Today in the age of Facebook, Instagram, Whatsapp, Snapchat and such you just need to know a person’s name and the internet will tell you all about their likes, dislikes, background, how they look, etc., but back in the 90’s when internet was a new phenomenon in Pakistan virtual life was more fantastical. There were no pictures you could stalk and not even real names. Conversations with just words and creating art out of symbols was oh-so-cool.
Millennials will not understand the dial-up system that worked with phonelines. Which means if you are on the internet and someone picked up the receiver – instant disconnect. That wretched sound that was so dear to us 90’s kids was the stuff tortures in G-bay are made of. There was not much variety, and we were still happy. We are the generation who started netlish with ‘brb’, ‘lol’, ‘gtg’ and ‘a/s/l’ (the last one did not stand the test of time)
mIRC:
A place where you could be anyone you wanted. A little like Facebook where the life you show is not the life you are living, but more basic. The usernames were made up and so you could adorn any identity. There were no profiles, so you couldn’t stalk a person’s background. This is the place where most of what we currently recognise as chat emotions were created like all caps means you are shouting (you are welcome millennials).
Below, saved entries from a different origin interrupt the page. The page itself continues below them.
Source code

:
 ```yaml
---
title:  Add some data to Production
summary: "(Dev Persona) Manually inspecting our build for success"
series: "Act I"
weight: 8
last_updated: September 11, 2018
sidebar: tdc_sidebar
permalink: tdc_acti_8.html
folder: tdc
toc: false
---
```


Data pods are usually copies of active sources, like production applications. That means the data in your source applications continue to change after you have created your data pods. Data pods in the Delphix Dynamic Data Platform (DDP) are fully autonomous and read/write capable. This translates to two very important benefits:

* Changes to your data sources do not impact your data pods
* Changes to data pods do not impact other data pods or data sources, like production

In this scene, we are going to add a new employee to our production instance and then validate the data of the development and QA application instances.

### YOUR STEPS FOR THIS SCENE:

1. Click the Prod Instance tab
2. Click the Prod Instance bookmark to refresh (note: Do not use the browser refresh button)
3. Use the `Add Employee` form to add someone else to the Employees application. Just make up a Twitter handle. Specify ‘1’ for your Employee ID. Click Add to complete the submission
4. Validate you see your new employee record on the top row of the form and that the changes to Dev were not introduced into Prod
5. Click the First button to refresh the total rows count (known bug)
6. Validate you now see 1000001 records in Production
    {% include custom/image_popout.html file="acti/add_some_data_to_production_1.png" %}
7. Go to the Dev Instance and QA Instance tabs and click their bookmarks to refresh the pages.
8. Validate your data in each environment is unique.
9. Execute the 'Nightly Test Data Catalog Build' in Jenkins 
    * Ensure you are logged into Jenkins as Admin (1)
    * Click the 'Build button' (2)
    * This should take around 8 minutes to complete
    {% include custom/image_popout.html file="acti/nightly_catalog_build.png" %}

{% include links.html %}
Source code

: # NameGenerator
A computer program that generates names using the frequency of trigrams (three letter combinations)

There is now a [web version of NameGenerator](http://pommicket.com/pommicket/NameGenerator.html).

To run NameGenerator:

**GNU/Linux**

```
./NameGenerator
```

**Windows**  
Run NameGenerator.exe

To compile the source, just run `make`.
mIRC had many chatrooms dedicated to different interest and if it didn’t exist you could make one of your own and invite people. Kind of life Facebook groups without pictures.
MSN Messenger:
This was more private to a degree. Anyone you added would know your email ID so would know you, only email IDs in those days were like a book title written by a dysfunctional human – kOolkid@hotmail.com, dr3amy3y3z@hotmail.com, I can go on but I don’t want to.
Pinging was a thing. If no one is replying you ‘ping’ them and their chat window vibrates. Yes, that is how we demanded attention, not by putting long as statuses that mean jack all. The coolest feature it had was show the song playing on your compute as your status. Oh and animated stickers that broke the fourth wall!
ICQ:
The notification sound was this was ‘uh-oh!’ and was the best sound you heard when you were chatting with someone, ahem. You could find people here through location, age group, and gender.
Google Talk
Our first Whatapp app because GTalk had a feature of making calls – such a rad idea of the time (yes, rad as in lit). It has now been converted to Hangouts, but this was the first IM that we could access from our not-so-smart phones back then aka Blackberry.
There were a few more that were there like Yahoo Messenger, AOl, MySpaceIm and the geeks used all of them with time and all of these still exist, btw. The dial in though thankfully has exited our lives for good and we thank God enough for that!